Ümmet o kadar kendinden geçmiş ki, olup bitenlerin nereden kaynaklandığını, düşmanın kim, dostun kim olduğunu dahi fark edemiyor. Eski savaşlarda tarafların amacı ve hedefi belli, saflar da net olarak ayrılmış olurdu. Ya bugün öyle mi? Kimin ne yapmak istediği dikkatlice bakılmayınca fark edilebiliyor. Kuzu postuna bürünmüş nice kurtlar var. Çoğu defa can düşmanlar dost, dostlar da düşman görülebiliyor. Artık düşmanlık da, dostluk da eskisi gibi yürümüyor. Amansız düşmanlığı gizleyip dost görünmenin adı ‘strateji` konmuş.Hasılı şu ahir zamanda her şey tersyüz olmuş. Köroğlu`nun dediği gibi ‘tüfek icad oldu mertlik bozuldu`. İnsan hayatını esir alan teknoloji, insan hayatıyla beraber onun ruhunu da kirletti. Hem öyle bir kirletti ki, onu temizlemek için yeryüzünün bütün sularını kullansanız bile kâfi gelmeyecek.

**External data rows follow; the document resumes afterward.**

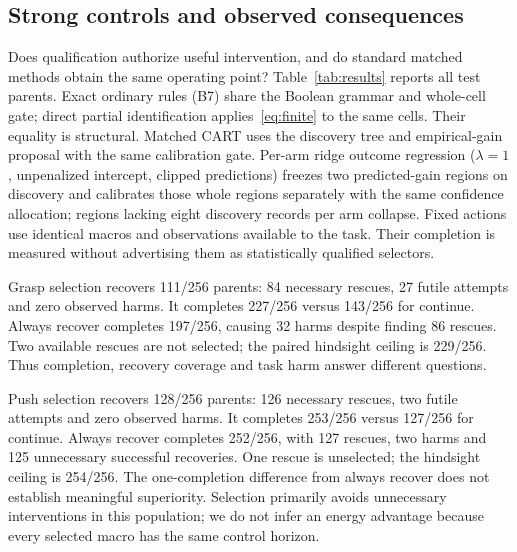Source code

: \documentclass[conference]{IEEEtran}
\begin{document}
\subsection{Strong controls and observed consequences}
Does qualification authorize useful intervention, and do standard matched methods obtain the same operating point? Table~\ref{tab:results} reports all test parents. Exact ordinary rules (B7) share the Boolean grammar and whole-cell gate; direct partial identification applies~\eqref{eq:finite} to the same cells. Their equality is structural. Matched CART uses the discovery tree and empirical-gain proposal with the same calibration gate. Per-arm ridge outcome regression ($\lambda=1$, unpenalized intercept, clipped predictions) freezes two predicted-gain regions on discovery and calibrates those whole regions separately with the same confidence allocation; regions lacking eight discovery records per arm collapse. Fixed actions use identical macros and observations available to the task. Their completion is measured without advertising them as statistically qualified selectors.

\begin{table}[t]
\centering
\caption{Measured test consequences at equal learner budgets (128 discovery, 1024 calibration outcomes). R counts recoveries; Rescue, Harm and Futile count $(0,1)$, $(1,0)$ and $(0,0)$ among R. Done includes default continuation. Every macro costs 70 controls. $^\dagger$Grasp regression is retrospective. Matched methods agree on every action.}
\label{tab:results}

\end{table}

Grasp selection recovers 111/256 parents: 84 necessary rescues, 27 futile attempts and zero observed harms. It completes 227/256 versus 143/256 for continue. Always recover completes 197/256, causing 32 harms despite finding 86 rescues. Two available rescues are not selected; the paired hindsight ceiling is 229/256. Thus completion, recovery coverage and task harm answer different questions.

Push selection recovers 128/256 parents: 126 necessary rescues, two futile attempts and zero observed harms. It completes 253/256 versus 127/256 for continue. Always recover completes 252/256, with 127 rescues, two harms and 125 unnecessary successful recoveries. One rescue is unselected; the hindsight ceiling is 254/256. The one-completion difference from always recover does not establish meaningful superiority. Selection primarily avoids unnecessary interventions in this population; we do not infer an energy advantage because every selected macro has the same control horizon.
\end{document}
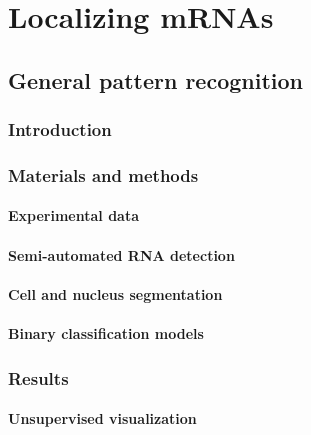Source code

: 
\graphicspath{{./figures/chapter5/}}

\chapter{Localizing mRNAs}
\label{ch:chapter5}

\minitoc
\newpage

\section{General pattern recognition}
\label{sec:general_pattern_recognition}

\subsection{Introduction}
\label{subsec:introduction_general_pattern}

\subsection{Materials and methods}
\label{subsec:materials_general_pattern}

\subsubsection{Experimental data}

\subsubsection{Semi-automated RNA detection}

\subsubsection{Cell and nucleus segmentation}

\subsubsection{Binary classification models}

\subsection{Results}
\label{subsec:results_general_pattern}

\subsubsection{Unsupervised visualization}

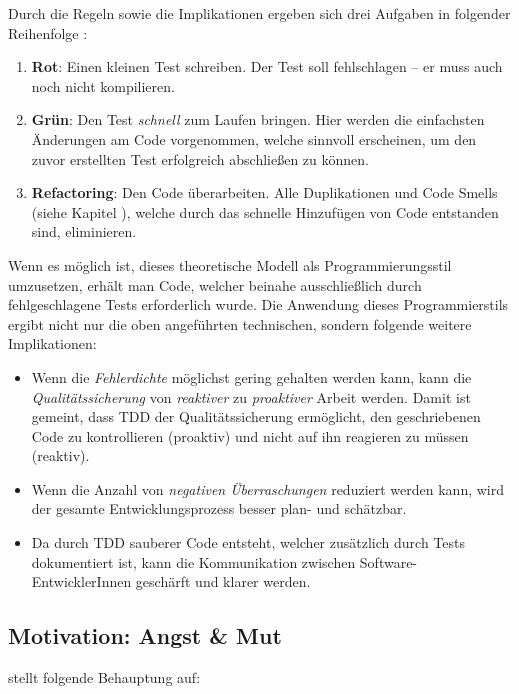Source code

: \newpage
Durch die Regeln sowie die Implikationen ergeben sich drei Aufgaben in folgender Reihenfolge \autocite[x]{Beck:2003}:
\begin{enumerate}
  \item \textbf{Rot}: Einen kleinen Test schreiben.\newline
  Der Test soll fehlschlagen -- er muss auch noch nicht kompilieren.
  \item \textbf{Grün}: Den Test \textit{schnell} zum Laufen bringen.\newline
  Hier werden die einfachsten Änderungen am Code vorgenommen, welche sinnvoll erscheinen, um den zuvor erstellten Test erfolgreich abschließen zu können.
  \item \textbf{Refactoring}: Den Code überarbeiten.\newline
  Alle Duplikationen und Code Smells (siehe Kapitel ), welche durch das schnelle Hinzufügen von Code entstanden sind, eliminieren.
\end{enumerate}
Wenn es möglich ist, dieses theoretische Modell als Programmierungsstil umzusetzen, erhält man Code, welcher beinahe ausschließlich durch fehlgeschlagene Tests erforderlich wurde. Die Anwendung dieses Programmierstils ergibt nicht nur die oben angeführten technischen, sondern folgende weitere Implikationen:
\begin{itemize}
  \item Wenn die \textit{Fehlerdichte} möglichst gering gehalten werden kann, kann die \textit{Qualitätssicherung} von \textit{reaktiver} zu \textit{proaktiver} Arbeit werden. Damit ist gemeint, dass TDD der Qualitätssicherung ermöglicht, den geschriebenen Code zu kontrollieren (proaktiv) und nicht auf ihn reagieren zu müssen (reaktiv).
  \item Wenn die Anzahl von \textit{negativen Überraschungen} reduziert werden kann, wird der gesamte Entwicklungsprozess besser plan- und schätzbar.
  \item Da durch TDD sauberer Code entsteht, welcher zusätzlich durch Tests dokumentiert ist, kann die Kommunikation zwischen Software-EntwicklerInnen geschärft und klarer werden.
\end{itemize}

\subsection{Motivation: Angst {\&} Mut}
\cite[xi]{Beck:2003} stellt folgende Behauptung auf: \newline
{}

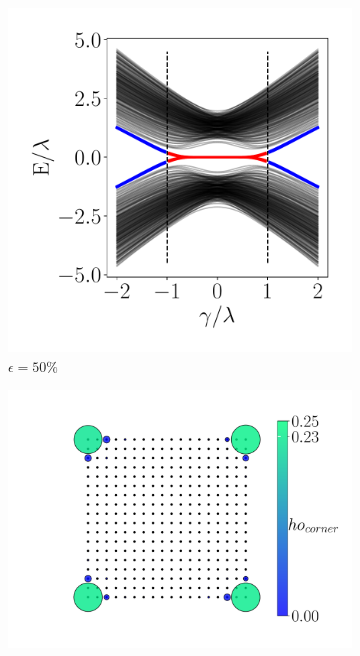 \begin{figure}[h!]
     \begin{minipage}[h!]{0.7\textwidth}
         \begin{subfigure}[b!]{0.44 \textwidth}
             \caption{$\epsilon = 50\%$}
             \includegraphics[width=\textwidth]{Imagenes/Resultados_Hoti_Cuadrado/bands_square_shh_0.5.pdf}
         \end{subfigure}\hspace*{-0.5em}
         \begin{subfigure}[b!]{0.56 \textwidth}
             \caption*{}
             \includegraphics[width=\textwidth]{Imagenes/Resultados_Hoti_Cuadrado/proyection_square_0.5.pdf}

\end{subfigure}
\end{minipage}
\end{figure}
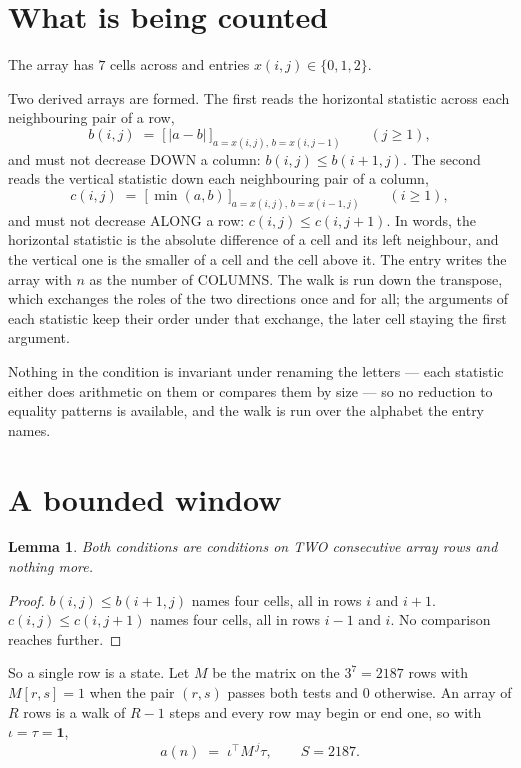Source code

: \documentclass[11pt,a4paper]{article}
\theoremstyle{plain}
\newtheorem{lemma}[theorem]{Lemma}
\theoremstyle{definition}
\begin{document}
\section{What is being counted}

The array has $7$ cells across and entries $x(i,j)\in\{0,1,2\}$.

Two derived arrays are formed. The first reads the horizontal statistic across each
neighbouring pair of a row,
\[
b(i,j)\;=\;\bigl[\,\lvert a-b\rvert\,\bigr]_{a=x(i,j),\,b=x(i,j-1)}\qquad (j\ge1),
\]
and must not decrease DOWN a column: $b(i,j)\le b(i{+}1,j)$. The second reads the vertical
statistic down each neighbouring pair of a column,
\[
c(i,j)\;=\;\bigl[\,\min(a,b)\,\bigr]_{a=x(i,j),\,b=x(i{-}1,j)}\qquad (i\ge1),
\]
and must not decrease ALONG a row: $c(i,j)\le c(i,j{+}1)$. In words, the horizontal statistic
is the absolute difference of a cell and its left neighbour, and the vertical one is
the smaller of a cell and the cell above it. The entry writes the array with $n$ as the number of COLUMNS. The walk is run down the transpose, which exchanges the roles of the two directions once and for all; the arguments of each statistic keep their order under that exchange, the later cell staying the first argument.

Nothing in the condition is invariant under renaming the letters --- each statistic either does
arithmetic on them or compares them by size --- so no reduction to equality patterns is
available, and the walk is run over the alphabet the entry names.

\section{A bounded window}

\begin{lemma}\label{lem:win}
Both conditions are conditions on TWO consecutive array rows and nothing more.
\end{lemma}

\begin{proof}
$b(i,j)\le b(i{+}1,j)$ names four cells, all in rows $i$ and $i+1$. $c(i,j)\le c(i,j{+}1)$
names four cells, all in rows $i-1$ and $i$. No comparison reaches further.
\end{proof}

So a single row is a state. Let $M$ be the matrix on the $3^{7}=2187$ rows with
$M[r,s]=1$ when the pair $(r,s)$ passes both tests and $0$ otherwise. An array of $R$ rows is a
walk of $R-1$ steps and every row may begin or end one, so with $\iota=\tau=\mathbf{1}$,
\[
a(n)\;=\;\iota^{\!\top}M^{\,j}\tau ,\qquad S=2187.
\]
\end{document}
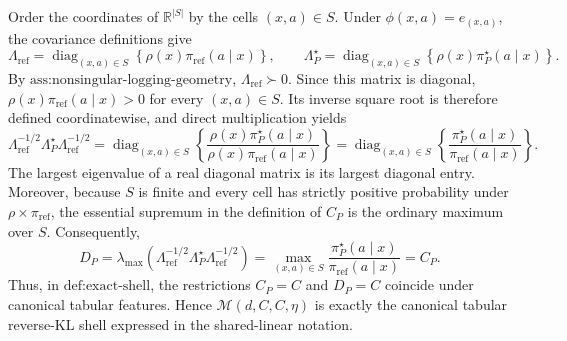 Order the coordinates of \(\mathbb R^{|S|}\) by the cells \((x,a)\in S\). Under \(\phi(x,a)=e_{(x,a)}\), the covariance definitions give
\[
\Lambda_{\mathrm{ref}}
=\operatorname{diag}_{(x,a)\in S}\!\left\{\rho(x)\pi_{\mathrm{ref}}(a\mid x)\right\},
\qquad
\Lambda_P^\star
=\operatorname{diag}_{(x,a)\in S}\!\left\{\rho(x)\pi_P^\star(a\mid x)\right\}.
\]
By \(\text{ass:nonsingular-logging-geometry}\), \(\Lambda_{\mathrm{ref}}\succ0\). Since this matrix is diagonal, \(\rho(x)\pi_{\mathrm{ref}}(a\mid x)>0\) for every \((x,a)\in S\). Its inverse square root is therefore defined coordinatewise, and direct multiplication yields
\[
\Lambda_{\mathrm{ref}}^{-1/2}\Lambda_P^\star\Lambda_{\mathrm{ref}}^{-1/2}
=\operatorname{diag}_{(x,a)\in S}\!\left\{
\frac{\rho(x)\pi_P^\star(a\mid x)}{\rho(x)\pi_{\mathrm{ref}}(a\mid x)}
\right\}
=\operatorname{diag}_{(x,a)\in S}\!\left\{
\frac{\pi_P^\star(a\mid x)}{\pi_{\mathrm{ref}}(a\mid x)}
\right\}.
\]
The largest eigenvalue of a real diagonal matrix is its largest diagonal entry. Moreover, because \(S\) is finite and every cell has strictly positive probability under \(\rho\times\pi_{\mathrm{ref}}\), the essential supremum in the definition of \(C_P\) is the ordinary maximum over \(S\). Consequently,
\[
D_P
=\lambda_{\max}\!\left(\Lambda_{\mathrm{ref}}^{-1/2}\Lambda_P^\star\Lambda_{\mathrm{ref}}^{-1/2}\right)
=\max_{(x,a)\in S}\frac{\pi_P^\star(a\mid x)}{\pi_{\mathrm{ref}}(a\mid x)}
=C_P.
\]
Thus, in \(\text{def:exact-shell}\), the restrictions \(C_P=C\) and \(D_P=C\) coincide under canonical tabular features. Hence \(\mathcal M(d,C,C,\eta)\) is exactly the canonical tabular reverse-KL shell expressed in the shared-linear notation.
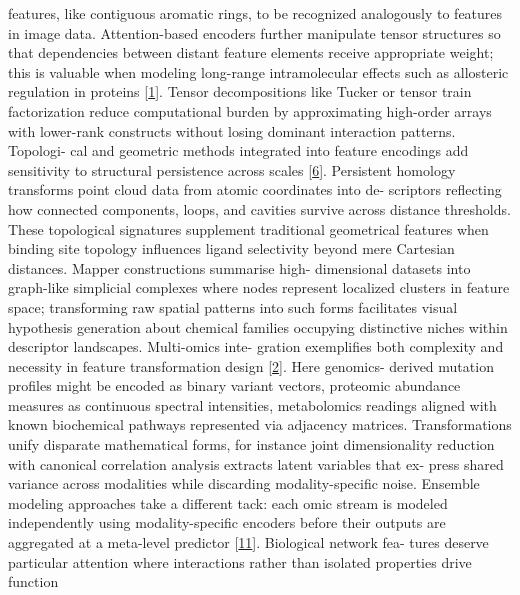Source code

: \documentclass[
]{article}
\begin{document}
features, like contiguous aromatic rings, to be recognized analogously
to features in image data. Attention-based encoders further manipulate
tensor structures so that dependencies between distant feature elements
receive appropriate weight; this is valuable when modeling long-range
intramolecular effects such as allosteric regulation in proteins
{[}\hyperref[_bookmark41]{1}{]}. Tensor decompositions like Tucker or
tensor train factorization reduce computational burden by approximating
high-order arrays with lower-rank constructs without losing dominant
interaction patterns. Topologi- cal and geometric methods integrated
into feature encodings add sensitivity to structural persistence across
scales {[}\hyperref[_bookmark46]{6}{]}. Persistent homology transforms
point cloud data from atomic coordinates into de- scriptors reflecting
how connected components, loops, and cavities survive across distance
thresholds. These topological signatures supplement traditional
geometrical features when binding site topology influences ligand
selectivity beyond mere Cartesian distances. Mapper constructions
summarise high- dimensional datasets into graph-like simplicial
complexes where nodes represent localized clusters in feature space;
transforming raw spatial patterns into such forms facilitates visual
hypothesis generation about chemical families occupying distinctive
niches within descriptor landscapes. Multi-omics inte- gration
exemplifies both complexity and necessity in feature transformation
design {[}\hyperref[_bookmark42]{2}{]}. Here genomics- derived mutation
profiles might be encoded as binary variant vectors, proteomic abundance
measures as continuous spectral intensities, metabolomics readings
aligned with known biochemical pathways represented via adjacency
matrices. Transformations unify disparate mathematical forms, for
instance joint dimensionality reduction with canonical correlation
analysis extracts latent variables that ex- press shared variance across
modalities while discarding modality-specific noise. Ensemble modeling
approaches take a different tack: each omic stream is modeled
independently using modality-specific encoders before their outputs are
aggregated at a meta-level predictor {[}\hyperref[_bookmark51]{11}{]}.
Biological network fea- tures deserve particular attention where
interactions rather than isolated properties drive function
\end{document}
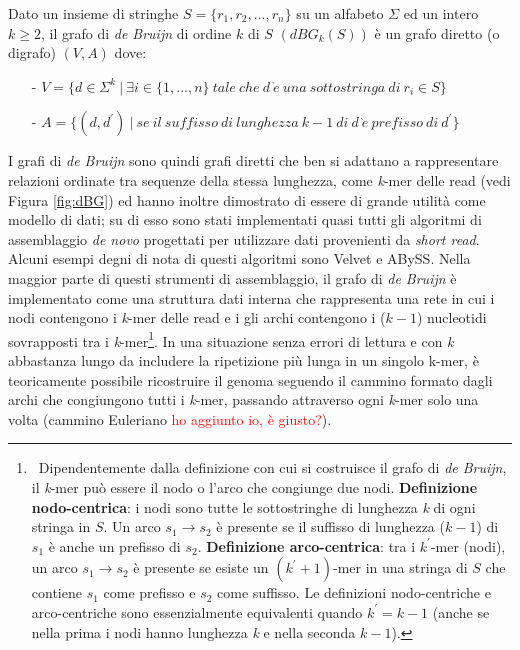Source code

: \documentclass[../main.tex]{subfiles}
\begin{document}
\theoremstyle{definition}
\begin{definition} 
Dato un insieme di stringhe $S = \{r_1 , r_2 , ... , r_n\}$ su un alfabeto $\Sigma$ ed un intero $k\geq2$, il grafo di \textit{de Bruijn} di ordine $k$ di $S$ $(dBG_k (S))$ è un grafo diretto (o digrafo) $(V,A)$ dove:
\begin{itemize}
\item[-] $V = \{d \in \Sigma^k \ |\  \exists i \in \{1, ..., n\} \ tale\ che\ d\ \grave{e}\ una\ sottostringa\ di\ r_i \in S\}$
\item[-]$A = \{ (d,d^\prime)\ |\ se\ il\ suffisso\ di\ lunghezza\ k-1\ di\ d\ \grave{e}\ prefisso\ di\ d^\prime\}$
\end{itemize}
\end{definition}

\noindent
I grafi di \textit{de Bruijn} sono quindi grafi diretti che ben si adattano a rappresentare relazioni ordinate tra sequenze della stessa lunghezza, come \textit{k}-mer delle read (vedi Figura \ref{fig:dBG}) ed hanno inoltre dimostrato di essere di grande utilità come modello di dati; su di esso sono stati implementati quasi tutti gli algoritmi di assemblaggio \textit{de novo} progettati per utilizzare dati provenienti da \textit{short read}. Alcuni esempi degni di nota di questi algoritmi sono Velvet e ABySS. Nella maggior parte di questi strumenti di assemblaggio, il grafo di \textit{de Bruijn} è implementato come una struttura dati interna che rappresenta una rete in cui i nodi contengono i \textit{k}-mer delle read e i gli archi contengono i ($k-1$) nucleotidi sovrapposti tra i \textit{k}-mer\footnote{\ Dipendentemente dalla definizione con cui si costruisce il grafo di \textit{de Bruijn}, il \textit{k}-mer può essere il nodo o l'arco che congiunge due nodi. \textbf{Definizione nodo-centrica}: i nodi sono tutte le sottostringhe di lunghezza \textit{k} di ogni stringa in $S$. Un arco $s_1 \rightarrow s_2$ è presente se il suffisso di lunghezza ($k-1$) di $s_1$ è anche un prefisso di $s_2$. \textbf{Definizione arco-centrica}: tra i $k^\prime$-mer (nodi), un arco $s_1 \rightarrow s_2$ è presente se esiste un $(k^\prime+1)$-mer in una stringa di $S$ che contiene $s_1$ come prefisso e $s_2$ come suffisso. Le definizioni nodo-centriche e arco-centriche sono essenzialmente equivalenti quando $k^\prime = k-1$ (anche se nella prima i nodi hanno lunghezza \textit{k} e nella seconda $k - 1$).}. In una situazione senza errori di lettura e con \textit{k} abbastanza lungo da includere la ripetizione più lunga in un singolo k-mer, è teoricamente possibile ricostruire il genoma seguendo il cammino formato dagli archi che congiungono tutti i \textit{k}-mer, passando attraverso ogni \textit{k}-mer solo una volta (cammino Euleriano \textcolor{red}{ho aggiunto io, è giusto?}). 
\end{document}
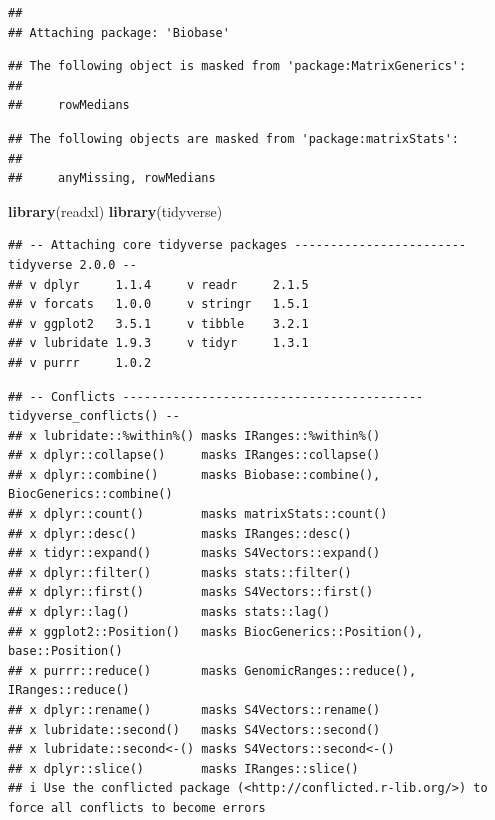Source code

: \documentclass[
]{article}
\newenvironment{Shaded}{\begin{snugshade}}{\end{snugshade}}
\newcommand{\FunctionTok}[1]{\textcolor[rgb]{0.13,0.29,0.53}{\textbf{#1}}}
\newcommand{\NormalTok}[1]{#1}
\begin{document}
\begin{verbatim}
## 
## Attaching package: 'Biobase'
\end{verbatim}

\begin{verbatim}
## The following object is masked from 'package:MatrixGenerics':
## 
##     rowMedians
\end{verbatim}

\begin{verbatim}
## The following objects are masked from 'package:matrixStats':
## 
##     anyMissing, rowMedians
\end{verbatim}

\begin{Shaded}
\begin{Highlighting}[]
\FunctionTok{library}\NormalTok{(readxl)}
\FunctionTok{library}\NormalTok{(tidyverse)}
\end{Highlighting}
\end{Shaded}

\begin{verbatim}
## -- Attaching core tidyverse packages ------------------------ tidyverse 2.0.0 --
## v dplyr     1.1.4     v readr     2.1.5
## v forcats   1.0.0     v stringr   1.5.1
## v ggplot2   3.5.1     v tibble    3.2.1
## v lubridate 1.9.3     v tidyr     1.3.1
## v purrr     1.0.2
\end{verbatim}

\begin{verbatim}
## -- Conflicts ------------------------------------------ tidyverse_conflicts() --
## x lubridate::%within%() masks IRanges::%within%()
## x dplyr::collapse()     masks IRanges::collapse()
## x dplyr::combine()      masks Biobase::combine(), BiocGenerics::combine()
## x dplyr::count()        masks matrixStats::count()
## x dplyr::desc()         masks IRanges::desc()
## x tidyr::expand()       masks S4Vectors::expand()
## x dplyr::filter()       masks stats::filter()
## x dplyr::first()        masks S4Vectors::first()
## x dplyr::lag()          masks stats::lag()
## x ggplot2::Position()   masks BiocGenerics::Position(), base::Position()
## x purrr::reduce()       masks GenomicRanges::reduce(), IRanges::reduce()
## x dplyr::rename()       masks S4Vectors::rename()
## x lubridate::second()   masks S4Vectors::second()
## x lubridate::second<-() masks S4Vectors::second<-()
## x dplyr::slice()        masks IRanges::slice()
## i Use the conflicted package (<http://conflicted.r-lib.org/>) to force all conflicts to become errors
\end{verbatim}
\end{document}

Evimizi harap eden bu savaşı sürdürenler ortada pek görünmüyorlar. Ev sahibi olan bizlerden buldukları temsilcileri aracılığıyla savaşı sürdürüyorlar. Arada bir barışı sağlama rolleri sergileyerek savaş istemedikleri imajı vermeye çalışıyorlar. Adına ‘vekâlet savaşları` denilen bir yöntemle evimizi yakıp yıkmaya devam ediyorlar. Sosyal, kültürel, ekonomik ve askeri bütün varlığımızı yok etmek niyetindeler. Tarihin en büyük yıkımını sessizce ve zamana yayarak gerçekleştirmeye çalışıyorlar.

‘Bu savaş otuz yıl daha sürecek` diyorlar. Peki neden bu kadar uzun sürecek bu savaş? Karşılarında otuz yıl dayanabilecek çok güçlü ordular mı var acaba? Bölgenin en güçlü devletlerinden Irak`ı kolayca işgal eden haçlılar, IŞİD için neden ‘otuz yıl` süre belirliyorlar? Yoksa savaşın devam etmesiyle ilgili verdikleri bu uzun süre, bütün bir bölgeyi istedikleri gibi şekillendirmenin takvimi olmasın?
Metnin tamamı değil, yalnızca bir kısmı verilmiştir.